I ended up only buying SCTY shares, effectively buying TSLA shares at $182 (when it was at $203). Now TSLA is at $189 so I only made about 4% but had I shorted TSLA at the same time I would have made the full 12%.
All over the course of a just a few months, not bad. It seemed pretty obvious to me that the deal would go through - though hindsight is 20-20.
It's also interesting to consider that now that SCTY has little downside risk and 20% of SCTY shares are held short, if there will be a short squeeze. Seems like SCTY shares are locked at exactly 0.11 * TSLA so I guess I don't see this happening.
Yeah I mean this stuff is all priced by the market. So it isn't any chance or odds based on facts, rather based on what the market priced the chance of the deal falling through.

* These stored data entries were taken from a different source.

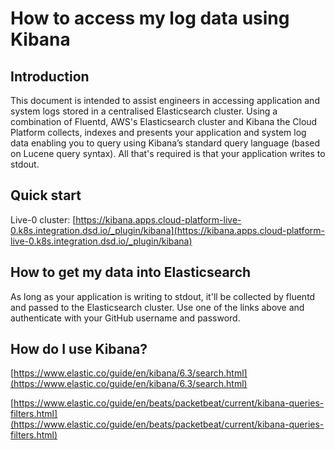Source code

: # How to access my log data using Kibana
## Introduction
This document is intended to assist engineers in accessing application and system logs stored in a centralised Elasticsearch cluster. Using a combination of Fluentd, AWS's Elasticsearch cluster and Kibana the Cloud Platform collects, indexes and presents your application and system log data enabling you to query using Kibana’s standard query language (based on Lucene query syntax). All that's required is that your application writes to stdout. 

## Quick start
Live-0 cluster: 
[https://kibana.apps.cloud-platform-live-0.k8s.integration.dsd.io/_plugin/kibana](https://kibana.apps.cloud-platform-live-0.k8s.integration.dsd.io/_plugin/kibana)

## How to get my data into Elasticsearch
As long as your application is writing to stdout, it'll be collected by fluentd and passed to the Elasticsearch cluster. Use one of the links above and authenticate with your GitHub username and password. 
## How do I use Kibana?

[https://www.elastic.co/guide/en/kibana/6.3/search.html](https://www.elastic.co/guide/en/kibana/6.3/search.html)

[https://www.elastic.co/guide/en/beats/packetbeat/current/kibana-queries-filters.html](https://www.elastic.co/guide/en/beats/packetbeat/current/kibana-queries-filters.html)

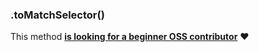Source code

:### .toMatchSelector()

This method [**is looking for a beginner OSS contributor**](https://github.com/franciscop/react-test/blob/master/Contributing.md) ❤️
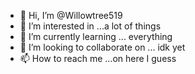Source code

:- 👋 Hi, I’m @Willowtree519
- 👀 I’m interested in ...a lot of things
- 🌱 I’m currently learning ... everything
- 💞️ I’m looking to collaborate on ... idk yet
- 📫 How to reach me ...on here I guess

<!---
Willowtree519/Willowtree519 is a ✨ special ✨ repository because its `README.md` (this file) appears on your GitHub profile.
You can click the Preview link to take a look at your changes.
--->

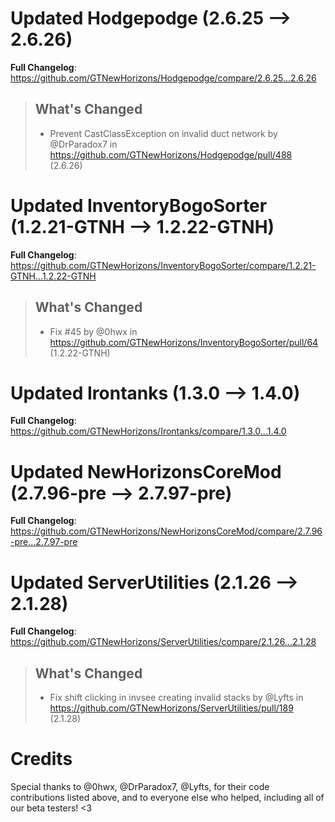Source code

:# Updated Hodgepodge (2.6.25 -->  2.6.26)
**Full Changelog**: https://github.com/GTNewHorizons/Hodgepodge/compare/2.6.25...2.6.26
>## What's Changed
> * Prevent CastClassException on invalid duct network by @DrParadox7 in https://github.com/GTNewHorizons/Hodgepodge/pull/488 (2.6.26)
>

# Updated InventoryBogoSorter (1.2.21-GTNH -->  1.2.22-GTNH)
**Full Changelog**: https://github.com/GTNewHorizons/InventoryBogoSorter/compare/1.2.21-GTNH...1.2.22-GTNH
>## What's Changed
> * Fix #45 by @0hwx in https://github.com/GTNewHorizons/InventoryBogoSorter/pull/64 (1.2.22-GTNH)
>

# Updated Irontanks (1.3.0 -->  1.4.0)
**Full Changelog**: https://github.com/GTNewHorizons/Irontanks/compare/1.3.0...1.4.0

# Updated NewHorizonsCoreMod (2.7.96-pre -->  2.7.97-pre)
**Full Changelog**: https://github.com/GTNewHorizons/NewHorizonsCoreMod/compare/2.7.96-pre...2.7.97-pre

# Updated ServerUtilities (2.1.26 -->  2.1.28)
**Full Changelog**: https://github.com/GTNewHorizons/ServerUtilities/compare/2.1.26...2.1.28
>## What's Changed
> * Fix shift clicking in invsee creating invalid stacks by @Lyfts in https://github.com/GTNewHorizons/ServerUtilities/pull/189 (2.1.28)
>

# Credits
Special thanks to @0hwx, @DrParadox7, @Lyfts, for their code contributions listed above, and to everyone else who helped, including all of our beta testers! <3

I felt pretty confident the deal would go through, Elon mentioned that he spoke with many institutional shareholders and they were on board with the deal. Just makes sense that he picks up his own company rather than a competitor.
Edit: That's why it's called a "risk arbitrage" play. Arbitrage is when you simultaneously buy and sell the same security at different prices. Risk arbitrage means there's some risk that the securities won't be the same (generally because the merger falls through).
It's not clear there would have been a long term to hold it for, their financials weren't exactly pretty, and given how heavily dependent they were on debt raises, a rising interest rate environment would have been tough on them...
This is great news. I wish Tesla and Solarcity all the best. I wish you can render Trump's policies meaningless and help our world to survive.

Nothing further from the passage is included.